Fino allo scontro tra San e Eboshi, la sceneggiatura è veramente
avvincente, ben dosata, coinvolgente al massimo. Tuttavia,
successivamente, rallenta in modo troppo marcato, in quanto l'autore
preferisce dilungarsi amoreggiando con la sua natura idealizzata,
raffigurandola in modo molto ripetitivo, tralasciando la
caratterizzazione dei personaggi (a parte Eboshi, l'unica con un minimo
di personalità, tutti sembrano pupazzi prigionieri dei loro rispettivi
ruoli). Due ore e mezza per un film dalla trama così semplice sono
troppe, al di là della perizia tecnica del blasonato Miyazaki-san, che
non si discute - anche registicamente parlando. Nota dolente è il
finale, un frettoloso rush apocalittico (con tanto di Dio gigante "alla
Nausicaa") che cerca in tutti i modi di salvare capre (anche in senso
letterale) e cavoli nonostante gli eventi abbiano ormai assunto una
piega decisamente drammatica e annichilente. Un finale a mio avviso poco
efficace, che non riesce ad essere sufficientemente incisivo e chiaro
nel lanciare il suo messaggio riguardante i difficili temi della guerra e
dell'odio. Sicuramente il monito sulla violazione dell'equilibrio
naturale è reso abbastanza bene, tuttavia le mie perplessità riguardano
in particolare il cattivo dosaggio dei tempi nella sceneggiatura e il
fatto che alcuni personaggi, che avrebbero ucciso la madre per denaro,
diventino, dopo un certo evento, dei buoni samaritani sorridenti.

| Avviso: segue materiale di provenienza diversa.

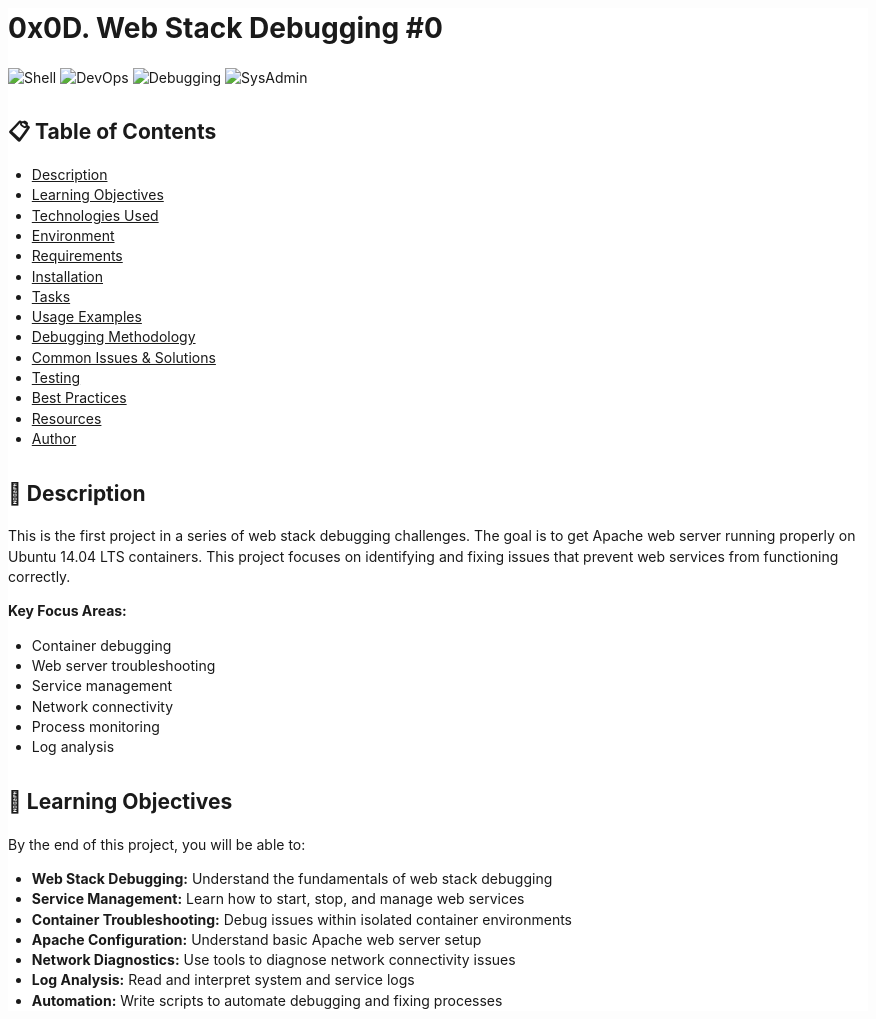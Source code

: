 # 0x0D. Web Stack Debugging #0

![Shell](https://img.shields.io/badge/Shell-Bash-lightgrey)
![DevOps](https://img.shields.io/badge/DevOps-Web%20Stack%20Debugging-blue)
![Debugging](https://img.shields.io/badge/Debugging-Apache-orange)
![SysAdmin](https://img.shields.io/badge/SysAdmin-Scripting-green)

## 📋 Table of Contents
- [Description](#description)
- [Learning Objectives](#learning-objectives)
- [Technologies Used](#technologies-used)
- [Environment](#environment)
- [Requirements](#requirements)
- [Installation](#installation)
- [Tasks](#tasks)
- [Usage Examples](#usage-examples)
- [Debugging Methodology](#debugging-methodology)
- [Common Issues & Solutions](#common-issues--solutions)
- [Testing](#testing)
- [Best Practices](#best-practices)
- [Resources](#resources)
- [Author](#author)

## 📝 Description

This is the first project in a series of web stack debugging challenges. The goal is to get Apache web server running properly on Ubuntu 14.04 LTS containers. This project focuses on identifying and fixing issues that prevent web services from functioning correctly.

**Key Focus Areas:**
- Container debugging
- Web server troubleshooting
- Service management
- Network connectivity
- Process monitoring
- Log analysis

## 🎯 Learning Objectives

By the end of this project, you will be able to:

- **Web Stack Debugging:** Understand the fundamentals of web stack debugging
- **Service Management:** Learn how to start, stop, and manage web services
- **Container Troubleshooting:** Debug issues within isolated container environments
- **Apache Configuration:** Understand basic Apache web server setup
- **Network Diagnostics:** Use tools to diagnose network connectivity issues
- **Log Analysis:** Read and interpret system and service logs
- **Automation:** Write scripts to automate debugging and fixing processes
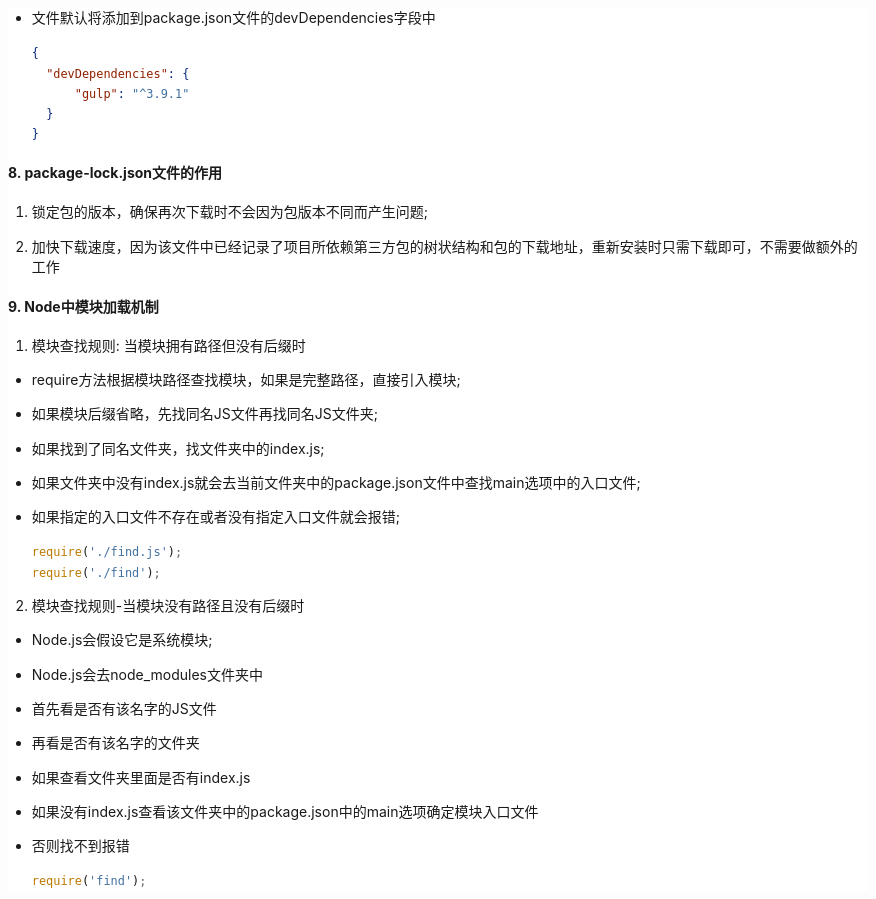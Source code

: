   - 文件默认将添加到package.json文件的devDependencies字段中
    
    ```json
    {
      "devDependencies": {
          "gulp": "^3.9.1"
      }
    } 
    ```

#### 8. package-lock.json文件的作用

1. 锁定包的版本，确保再次下载时不会因为包版本不同而产生问题;

 2. 加快下载速度，因为该文件中已经记录了项目所依赖第三方包的树状结构和包的下载地址，重新安装时只需下载即可，不需要做额外的工作

#### 9. Node中模块加载机制

1. 模块查找规则: 当模块拥有路径但没有后缀时

  - require方法根据模块路径查找模块，如果是完整路径，直接引入模块;

  - 如果模块后缀省略，先找同名JS文件再找同名JS文件夹;

  - 如果找到了同名文件夹，找文件夹中的index.js;

  - 如果文件夹中没有index.js就会去当前文件夹中的package.json文件中查找main选项中的入口文件;

  - 如果指定的入口文件不存在或者没有指定入口文件就会报错;

    ```js
    require('./find.js');
    require('./find');
    ```

2. 模块查找规则-当模块没有路径且没有后缀时

  - Node.js会假设它是系统模块;

  - Node.js会去node_modules文件夹中

  - 首先看是否有该名字的JS文件

  - 再看是否有该名字的文件夹

  - 如果查看文件夹里面是否有index.js

  - 如果没有index.js查看该文件夹中的package.json中的main选项确定模块入口文件

  - 否则找不到报错


    ```js
    require('find');
    ```
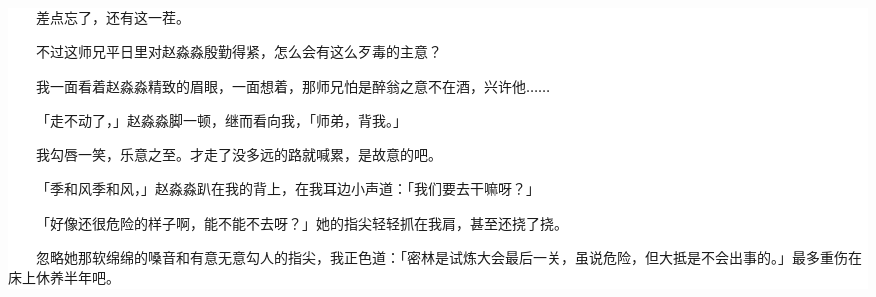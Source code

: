 &emsp;&emsp;差点忘了，还有这一茬。  
  
&emsp;&emsp;不过这师兄平日里对赵淼淼殷勤得紧，怎么会有这么歹毒的主意？  
  
&emsp;&emsp;我一面看着赵淼淼精致的眉眼，一面想着，那师兄怕是醉翁之意不在酒，兴许他……  
  
&emsp;&emsp;「走不动了，」赵淼淼脚一顿，继而看向我，「师弟，背我。」  
  
&emsp;&emsp;我勾唇一笑，乐意之至。才走了没多远的路就喊累，是故意的吧。  
  
&emsp;&emsp;「季和风季和风，」赵淼淼趴在我的背上，在我耳边小声道：「我们要去干嘛呀？」  
  
&emsp;&emsp;「好像还很危险的样子啊，能不能不去呀？」她的指尖轻轻抓在我肩，甚至还挠了挠。  
  
&emsp;&emsp;忽略她那软绵绵的嗓音和有意无意勾人的指尖，我正色道：「密林是试炼大会最后一关，虽说危险，但大抵是不会出事的。」最多重伤在床上休养半年吧。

Inoltre, la grandiosa novella Prometeo Eboshi poteva essere sfruttata
meglio, dato il suo notevole carisma, così come tutti gli altri
personaggi, la cui dipartita, nel caso di un ipotetico - e sicuramente
più efficace - finale tominiano, mi sarebbe stata quanto mai
indifferente, data la loro assoluta mono-caratterizzazione. Devo
comunque far notare come le gelide parole finali di San mettano in
chiaro che le cose non si siano affatto risolte nel migliore dei modi
possibili.
La cosa che più ho apprezzato del film è il suo lato insolitamente (per
gli standard dell'autore) maledetto, horrorifico: vermi posseduti da
emozioni negative che dilaniano cadaveri di cinghiali dalle sembianze
mostruose; gli occhi fissi del Dio bestia, resi ancora più inquietanti
dall'utilizzo dosato del grandangolo e dalle scelte sagge di
prospettiva, lo sguardo animalesco e pieno di odio allo stato puro
dell'inquietante principessa degli spettri, che fissa un sorpreso
Ashitaka con la bocca sporcata dal sangue rossastro di un cane
selvatico.
Secondo la volontà di Miyazaki, i dialoghi di "Princess Mononoke" sono
volutamente aulici, in modo perfettamente coerente con il parlato
risalente al periodo storico in cui è ambientato il film. Pertanto è
fortemente consigliato l'adattamento fedele all'originale, operato
recentemente da Gualtiero Cannarsi. Il vecchio doppiaggio deve essere
ignorato, in quanto presenta addirittura frasi inventate che snaturano
l'opera in sé come concepita originariamente dal suo autore.